**Exercise goal:** Make an exact copy of the listing, without images.

-- Recorded data follows --

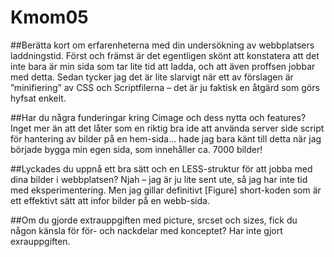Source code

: Kmom05
===============================

##Berätta kort om erfarenheterna med din undersökning av webbplatsers laddningstid.
Först och främst är det egentligen skönt att konstatera att det inte bara är min sida som tar lite tid att ladda, och att även proffsen jobbar med detta. Sedan tycker jag det är lite slarvigt när ett av förslagen är ”minifiering” av CSS och Scriptfilerna – det är ju faktisk en åtgärd som görs hyfsat enkelt.

##Har du några funderingar kring Cimage och dess nytta och features?
Inget mer än att det låter som en riktig bra ide att använda server side script för hantering av bilder på en hem-sida… hade jag bara känt till detta när jag började bygga min egen sida, som innehåller ca. 7000 bilder!

##Lyckades du uppnå ett bra sätt och en LESS-struktur för att jobba med dina bilder i webbplatsen?
Njah – jag är ju lite sent ute, så jag har inte tid med eksperimentering. Men jag gillar definitivt [Figure] short-koden som är ett effektivt sätt att infor bilder på en webb-sida.

##Om du gjorde extrauppgiften med picture, srcset och sizes, fick du någon känsla för för- och nackdelar med konceptet?
Har inte gjort exrauppgiften.

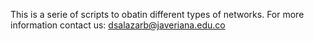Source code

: This is a serie of scripts to obatin different types of networks.
For more information contact us: dsalazarb@javeriana.edu.co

-- Recorded data concluded --

**Answer for the task:**
Source code

: Kmom05
===============================

##Berätta kort om erfarenheterna med din undersökning av webbplatsers laddningstid.
Först och främst är det egentligen skönt att konstatera att det inte bara är min sida som tar lite tid att ladda, och att även proffsen jobbar med detta. Sedan tycker jag det är lite slarvigt när ett av förslagen är ”minifiering” av CSS och Scriptfilerna – det är ju faktisk en åtgärd som görs hyfsat enkelt.

##Har du några funderingar kring Cimage och dess nytta och features?
Inget mer än att det låter som en riktig bra ide att använda server side script för hantering av bilder på en hem-sida… hade jag bara känt till detta när jag började bygga min egen sida, som innehåller ca. 7000 bilder!

##Lyckades du uppnå ett bra sätt och en LESS-struktur för att jobba med dina bilder i webbplatsen?
Njah – jag är ju lite sent ute, så jag har inte tid med eksperimentering. Men jag gillar definitivt [Figure] short-koden som är ett effektivt sätt att infor bilder på en webb-sida.

##Om du gjorde extrauppgiften med picture, srcset och sizes, fick du någon känsla för för- och nackdelar med konceptet?
Har inte gjort exrauppgiften.

Source code

: This is a serie of scripts to obatin different types of networks.
For more information contact us: dsalazarb@javeriana.edu.co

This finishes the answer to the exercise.